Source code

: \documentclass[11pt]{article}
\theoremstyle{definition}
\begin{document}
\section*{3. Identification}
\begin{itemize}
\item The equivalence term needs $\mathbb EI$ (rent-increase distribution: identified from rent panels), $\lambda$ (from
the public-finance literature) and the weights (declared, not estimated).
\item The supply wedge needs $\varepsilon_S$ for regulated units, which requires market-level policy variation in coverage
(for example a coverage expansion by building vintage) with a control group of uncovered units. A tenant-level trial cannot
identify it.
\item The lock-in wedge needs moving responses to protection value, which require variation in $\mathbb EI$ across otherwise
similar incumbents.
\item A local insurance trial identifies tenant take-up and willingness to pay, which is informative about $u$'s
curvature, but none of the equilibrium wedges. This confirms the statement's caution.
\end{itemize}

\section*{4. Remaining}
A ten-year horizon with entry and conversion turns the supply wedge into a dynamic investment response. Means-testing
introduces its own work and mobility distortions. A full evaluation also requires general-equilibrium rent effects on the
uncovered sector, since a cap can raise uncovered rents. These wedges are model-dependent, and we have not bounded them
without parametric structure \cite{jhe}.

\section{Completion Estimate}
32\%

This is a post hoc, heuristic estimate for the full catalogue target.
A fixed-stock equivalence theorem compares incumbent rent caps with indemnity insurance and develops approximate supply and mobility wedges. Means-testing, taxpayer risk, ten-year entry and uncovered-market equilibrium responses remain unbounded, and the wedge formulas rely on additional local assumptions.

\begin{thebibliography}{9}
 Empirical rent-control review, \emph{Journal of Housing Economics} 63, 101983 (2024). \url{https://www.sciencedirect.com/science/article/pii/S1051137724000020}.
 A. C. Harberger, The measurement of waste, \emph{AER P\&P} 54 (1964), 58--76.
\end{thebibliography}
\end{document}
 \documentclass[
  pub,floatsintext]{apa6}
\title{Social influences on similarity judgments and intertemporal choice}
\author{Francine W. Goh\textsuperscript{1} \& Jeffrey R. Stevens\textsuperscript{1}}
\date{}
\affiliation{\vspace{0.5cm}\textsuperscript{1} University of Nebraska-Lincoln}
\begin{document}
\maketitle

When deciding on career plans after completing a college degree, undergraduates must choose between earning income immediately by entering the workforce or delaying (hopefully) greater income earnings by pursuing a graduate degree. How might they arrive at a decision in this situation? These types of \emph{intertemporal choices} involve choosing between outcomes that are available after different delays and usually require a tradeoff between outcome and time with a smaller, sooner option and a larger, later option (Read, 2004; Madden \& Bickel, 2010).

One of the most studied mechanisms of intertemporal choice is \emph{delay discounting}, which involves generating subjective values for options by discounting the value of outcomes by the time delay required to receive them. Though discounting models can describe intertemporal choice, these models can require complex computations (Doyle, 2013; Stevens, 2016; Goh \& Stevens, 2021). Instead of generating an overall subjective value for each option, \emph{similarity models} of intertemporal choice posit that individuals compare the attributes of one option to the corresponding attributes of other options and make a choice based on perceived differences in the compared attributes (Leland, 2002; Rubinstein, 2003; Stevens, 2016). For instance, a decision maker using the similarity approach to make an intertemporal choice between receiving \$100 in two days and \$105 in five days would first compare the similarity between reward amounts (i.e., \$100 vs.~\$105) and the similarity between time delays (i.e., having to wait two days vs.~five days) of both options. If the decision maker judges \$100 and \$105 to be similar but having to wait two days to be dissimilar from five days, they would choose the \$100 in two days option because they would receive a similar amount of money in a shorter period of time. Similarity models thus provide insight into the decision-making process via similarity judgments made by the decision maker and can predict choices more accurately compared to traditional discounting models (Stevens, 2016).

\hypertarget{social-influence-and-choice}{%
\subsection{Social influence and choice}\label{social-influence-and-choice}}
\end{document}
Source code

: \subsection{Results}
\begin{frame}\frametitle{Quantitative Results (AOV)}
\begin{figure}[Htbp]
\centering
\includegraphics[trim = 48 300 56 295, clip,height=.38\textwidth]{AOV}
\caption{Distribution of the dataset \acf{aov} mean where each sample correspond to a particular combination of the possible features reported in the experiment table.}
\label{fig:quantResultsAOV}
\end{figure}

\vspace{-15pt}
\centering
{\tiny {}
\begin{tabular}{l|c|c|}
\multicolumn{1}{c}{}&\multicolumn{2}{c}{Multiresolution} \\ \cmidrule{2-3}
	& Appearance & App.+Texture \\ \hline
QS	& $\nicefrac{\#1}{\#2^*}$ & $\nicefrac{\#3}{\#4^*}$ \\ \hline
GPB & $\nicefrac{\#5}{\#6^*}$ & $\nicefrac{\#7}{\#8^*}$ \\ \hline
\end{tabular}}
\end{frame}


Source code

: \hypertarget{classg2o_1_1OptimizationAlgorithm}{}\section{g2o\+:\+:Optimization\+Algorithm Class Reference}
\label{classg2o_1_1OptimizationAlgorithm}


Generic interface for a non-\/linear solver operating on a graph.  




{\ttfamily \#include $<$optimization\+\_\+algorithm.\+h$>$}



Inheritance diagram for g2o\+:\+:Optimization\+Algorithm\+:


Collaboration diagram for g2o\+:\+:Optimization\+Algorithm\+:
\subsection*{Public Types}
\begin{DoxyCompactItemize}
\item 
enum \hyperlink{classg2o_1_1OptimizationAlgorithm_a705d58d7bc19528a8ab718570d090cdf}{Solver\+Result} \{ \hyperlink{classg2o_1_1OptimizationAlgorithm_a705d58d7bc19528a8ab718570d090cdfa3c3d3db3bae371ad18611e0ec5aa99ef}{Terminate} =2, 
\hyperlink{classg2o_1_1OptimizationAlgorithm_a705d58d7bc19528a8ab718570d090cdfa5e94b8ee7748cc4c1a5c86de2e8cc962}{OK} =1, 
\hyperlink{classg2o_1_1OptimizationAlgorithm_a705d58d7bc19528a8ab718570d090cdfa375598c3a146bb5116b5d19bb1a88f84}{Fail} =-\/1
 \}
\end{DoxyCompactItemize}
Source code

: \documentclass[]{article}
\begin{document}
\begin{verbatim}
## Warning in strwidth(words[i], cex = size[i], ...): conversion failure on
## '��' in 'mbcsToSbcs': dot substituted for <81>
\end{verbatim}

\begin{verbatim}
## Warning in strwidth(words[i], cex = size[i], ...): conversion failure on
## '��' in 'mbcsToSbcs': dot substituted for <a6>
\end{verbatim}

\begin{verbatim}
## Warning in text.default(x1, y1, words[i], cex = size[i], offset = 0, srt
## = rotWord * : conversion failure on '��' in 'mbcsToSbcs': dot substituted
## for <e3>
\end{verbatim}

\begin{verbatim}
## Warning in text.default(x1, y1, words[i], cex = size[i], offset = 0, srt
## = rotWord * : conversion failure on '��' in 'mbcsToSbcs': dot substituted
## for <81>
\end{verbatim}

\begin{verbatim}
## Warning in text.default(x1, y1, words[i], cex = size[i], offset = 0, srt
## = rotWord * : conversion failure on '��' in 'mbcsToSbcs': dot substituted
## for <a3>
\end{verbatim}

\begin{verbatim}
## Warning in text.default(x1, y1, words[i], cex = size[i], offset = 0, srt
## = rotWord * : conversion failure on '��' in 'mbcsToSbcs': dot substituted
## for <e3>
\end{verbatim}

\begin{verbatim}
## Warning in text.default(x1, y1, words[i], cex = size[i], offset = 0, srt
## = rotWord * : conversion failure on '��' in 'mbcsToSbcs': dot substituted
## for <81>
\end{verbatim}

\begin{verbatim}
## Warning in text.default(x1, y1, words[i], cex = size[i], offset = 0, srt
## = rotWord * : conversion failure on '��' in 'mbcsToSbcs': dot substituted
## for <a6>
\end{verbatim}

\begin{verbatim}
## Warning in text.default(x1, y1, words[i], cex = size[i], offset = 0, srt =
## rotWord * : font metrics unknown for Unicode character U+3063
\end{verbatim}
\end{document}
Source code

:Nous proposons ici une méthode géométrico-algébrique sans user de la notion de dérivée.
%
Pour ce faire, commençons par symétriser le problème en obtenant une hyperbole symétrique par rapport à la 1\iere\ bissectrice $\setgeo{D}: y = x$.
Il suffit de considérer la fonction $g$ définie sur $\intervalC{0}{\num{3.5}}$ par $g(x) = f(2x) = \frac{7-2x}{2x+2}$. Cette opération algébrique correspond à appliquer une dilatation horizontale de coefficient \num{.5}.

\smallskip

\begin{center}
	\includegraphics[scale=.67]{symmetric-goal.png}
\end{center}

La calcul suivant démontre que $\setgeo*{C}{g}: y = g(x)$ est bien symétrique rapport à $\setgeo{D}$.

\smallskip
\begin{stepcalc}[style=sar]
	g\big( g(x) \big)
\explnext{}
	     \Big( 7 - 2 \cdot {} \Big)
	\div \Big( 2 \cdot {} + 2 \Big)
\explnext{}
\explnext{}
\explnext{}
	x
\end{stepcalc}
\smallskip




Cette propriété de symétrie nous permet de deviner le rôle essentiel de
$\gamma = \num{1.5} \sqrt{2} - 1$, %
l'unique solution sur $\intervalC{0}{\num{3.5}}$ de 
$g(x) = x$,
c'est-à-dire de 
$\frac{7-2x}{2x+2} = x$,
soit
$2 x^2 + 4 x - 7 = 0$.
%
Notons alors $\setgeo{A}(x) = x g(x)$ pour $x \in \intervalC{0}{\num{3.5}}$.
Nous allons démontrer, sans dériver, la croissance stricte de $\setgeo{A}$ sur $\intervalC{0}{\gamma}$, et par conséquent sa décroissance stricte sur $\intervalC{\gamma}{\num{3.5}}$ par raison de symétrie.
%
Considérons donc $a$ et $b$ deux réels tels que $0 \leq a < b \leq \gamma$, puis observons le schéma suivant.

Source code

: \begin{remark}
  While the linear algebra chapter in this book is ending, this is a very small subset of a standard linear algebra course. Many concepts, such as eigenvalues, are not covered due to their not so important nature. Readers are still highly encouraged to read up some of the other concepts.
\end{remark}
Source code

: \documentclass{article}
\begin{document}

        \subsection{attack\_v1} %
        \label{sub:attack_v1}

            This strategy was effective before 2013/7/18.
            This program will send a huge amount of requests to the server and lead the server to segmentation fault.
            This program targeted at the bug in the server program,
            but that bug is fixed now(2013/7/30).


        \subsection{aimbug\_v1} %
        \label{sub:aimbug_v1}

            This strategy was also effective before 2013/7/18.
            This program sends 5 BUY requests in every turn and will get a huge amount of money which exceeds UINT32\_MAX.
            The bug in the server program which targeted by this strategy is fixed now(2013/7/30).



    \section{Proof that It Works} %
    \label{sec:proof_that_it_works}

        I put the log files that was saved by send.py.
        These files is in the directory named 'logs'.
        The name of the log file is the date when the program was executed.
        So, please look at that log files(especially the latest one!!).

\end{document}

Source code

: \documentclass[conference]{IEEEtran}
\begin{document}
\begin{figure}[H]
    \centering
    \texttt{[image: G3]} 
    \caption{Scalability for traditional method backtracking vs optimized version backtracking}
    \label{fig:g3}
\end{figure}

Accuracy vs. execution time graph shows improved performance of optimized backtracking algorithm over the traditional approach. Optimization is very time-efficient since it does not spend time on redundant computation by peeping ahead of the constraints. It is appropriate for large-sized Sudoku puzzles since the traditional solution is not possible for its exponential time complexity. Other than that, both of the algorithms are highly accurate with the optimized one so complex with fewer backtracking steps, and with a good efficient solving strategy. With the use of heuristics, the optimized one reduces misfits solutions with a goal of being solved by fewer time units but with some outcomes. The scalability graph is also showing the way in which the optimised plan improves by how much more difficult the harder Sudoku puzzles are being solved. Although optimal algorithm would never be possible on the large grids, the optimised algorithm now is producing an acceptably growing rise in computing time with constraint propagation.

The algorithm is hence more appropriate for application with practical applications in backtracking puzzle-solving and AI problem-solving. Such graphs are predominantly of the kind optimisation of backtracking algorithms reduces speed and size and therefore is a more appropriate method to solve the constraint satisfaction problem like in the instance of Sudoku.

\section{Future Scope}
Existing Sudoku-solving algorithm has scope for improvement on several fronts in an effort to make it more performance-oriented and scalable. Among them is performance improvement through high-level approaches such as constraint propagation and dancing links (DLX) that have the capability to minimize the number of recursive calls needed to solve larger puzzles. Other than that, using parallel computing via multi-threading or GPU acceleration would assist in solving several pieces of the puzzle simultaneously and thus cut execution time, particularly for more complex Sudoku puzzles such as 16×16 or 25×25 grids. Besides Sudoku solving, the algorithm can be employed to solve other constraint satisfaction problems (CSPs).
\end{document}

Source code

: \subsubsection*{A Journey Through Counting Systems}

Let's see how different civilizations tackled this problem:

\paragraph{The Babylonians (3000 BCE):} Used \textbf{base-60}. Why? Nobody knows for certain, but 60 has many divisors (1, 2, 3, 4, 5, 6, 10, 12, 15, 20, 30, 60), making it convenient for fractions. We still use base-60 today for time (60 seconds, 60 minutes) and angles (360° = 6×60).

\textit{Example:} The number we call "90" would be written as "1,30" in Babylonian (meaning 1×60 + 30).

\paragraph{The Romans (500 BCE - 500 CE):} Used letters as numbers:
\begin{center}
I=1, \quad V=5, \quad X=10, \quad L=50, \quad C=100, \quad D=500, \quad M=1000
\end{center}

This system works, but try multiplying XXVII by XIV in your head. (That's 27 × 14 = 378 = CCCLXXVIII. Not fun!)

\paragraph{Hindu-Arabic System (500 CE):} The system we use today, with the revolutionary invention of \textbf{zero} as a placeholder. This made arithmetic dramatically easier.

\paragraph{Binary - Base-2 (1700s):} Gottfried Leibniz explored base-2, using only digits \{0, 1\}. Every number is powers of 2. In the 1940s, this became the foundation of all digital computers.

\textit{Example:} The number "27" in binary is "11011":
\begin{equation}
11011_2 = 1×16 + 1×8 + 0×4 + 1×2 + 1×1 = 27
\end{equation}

- [TASK STATEMENT]: Locate the word "requests" in the data above. Copy every line carrying it.

- [RESPONSE AREA]:
            This program will send a huge amount of requests to the server and lead the server to segmentation fault.
            This program sends 5 BUY requests in every turn and will get a huge amount of money which exceeds UINT32\_MAX.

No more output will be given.